EXERCISE INPUTS>
********************

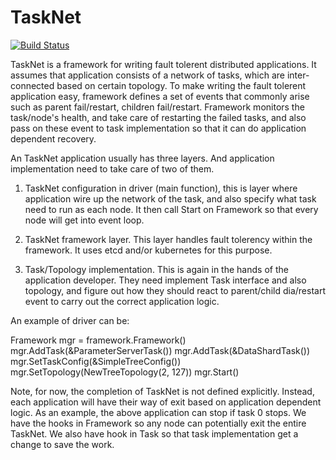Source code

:TaskNet
======

[![Build Status](https://travis-ci.org/go-distributed/meritop.svg)](https://travis-ci.org/go-distributed/meritop)

TaskNet is a framework for writing fault tolerent distributed applications. It assumes that application consists of a network of tasks, which are inter-connected based on certain topology. To make writing the fault tolerent application easy, framework defines a set of events that commonly arise such as parent fail/restart, children fail/restart. Framework monitors the task/node's health, and take care of restarting the failed tasks, and also pass on these event to task implementation so that it can do application dependent recovery.

An TaskNet application usually has three layers. And application implementation need to take care of two of them.

1. TaskNet configuration in driver (main function), this is layer where application wire up the network of the task, and also specify what task need to run as each node. It then call Start on Framework so that every node will get into event loop.

2. TaskNet framework layer. This layer handles fault tolerency within the framework. It uses etcd and/or kubernetes for this purpose.

3. Task/Topology implementation. This is again in the hands of the application developer. They need implement Task interface and also topology, and figure out how they should react to parent/child dia/restart event to carry out the correct application logic.


An example of driver can be:

Framework mgr = framework.Framework()
mgr.AddTask(&ParameterServerTask())
mgr.AddTask(&DataShardTask())
mgr.SetTaskConfig(&SimpleTreeConfig())
mgr.SetTopology(NewTreeTopology(2, 127))
mgr.Start()

Note, for now, the completion of TaskNet is not defined explicitly. Instead, each application will have their way of exit based on application dependent logic. As an example, the above application can stop if task 0 stops. We have the hooks in Framework so any node can potentially exit the entire TaskNet. We also have hook in Task so that task implementation get a change to save the work.
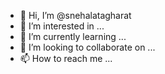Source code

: - 👋 Hi, I’m @snehalatagharat
- 👀 I’m interested in ...
- 🌱 I’m currently learning ...
- 💞️ I’m looking to collaborate on ...
- 📫 How to reach me ...

<!---
snehalatagharat/snehalatagharat is a ✨ special ✨ repository because its `README.md` (this file) appears on your GitHub profile.
You can click the Preview link to take a look at your changes.
--->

********************

WHAT TO PRODUCE>
Transcribe all the data word for word; the images stay out.

SOLUTION TO THE PROBLEM>
Source code

:TaskNet
======

[![Build Status](https://travis-ci.org/go-distributed/meritop.svg)](https://travis-ci.org/go-distributed/meritop)

TaskNet is a framework for writing fault tolerent distributed applications. It assumes that application consists of a network of tasks, which are inter-connected based on certain topology. To make writing the fault tolerent application easy, framework defines a set of events that commonly arise such as parent fail/restart, children fail/restart. Framework monitors the task/node's health, and take care of restarting the failed tasks, and also pass on these event to task implementation so that it can do application dependent recovery.

An TaskNet application usually has three layers. And application implementation need to take care of two of them.

1. TaskNet configuration in driver (main function), this is layer where application wire up the network of the task, and also specify what task need to run as each node. It then call Start on Framework so that every node will get into event loop.

2. TaskNet framework layer. This layer handles fault tolerency within the framework. It uses etcd and/or kubernetes for this purpose.

3. Task/Topology implementation. This is again in the hands of the application developer. They need implement Task interface and also topology, and figure out how they should react to parent/child dia/restart event to carry out the correct application logic.


An example of driver can be:

Framework mgr = framework.Framework()
mgr.AddTask(&ParameterServerTask())
mgr.AddTask(&DataShardTask())
mgr.SetTaskConfig(&SimpleTreeConfig())
mgr.SetTopology(NewTreeTopology(2, 127))
mgr.Start()

Note, for now, the completion of TaskNet is not defined explicitly. Instead, each application will have their way of exit based on application dependent logic. As an example, the above application can stop if task 0 stops. We have the hooks in Framework so any node can potentially exit the entire TaskNet. We also have hook in Task so that task implementation get a change to save the work.
Source code

: - 👋 Hi, I’m @snehalatagharat
- 👀 I’m interested in ...
- 🌱 I’m currently learning ...
- 💞️ I’m looking to collaborate on ...
- 📫 How to reach me ...

<!---
snehalatagharat/snehalatagharat is a ✨ special ✨ repository because its `README.md` (this file) appears on your GitHub profile.
You can click the Preview link to take a look at your changes.
--->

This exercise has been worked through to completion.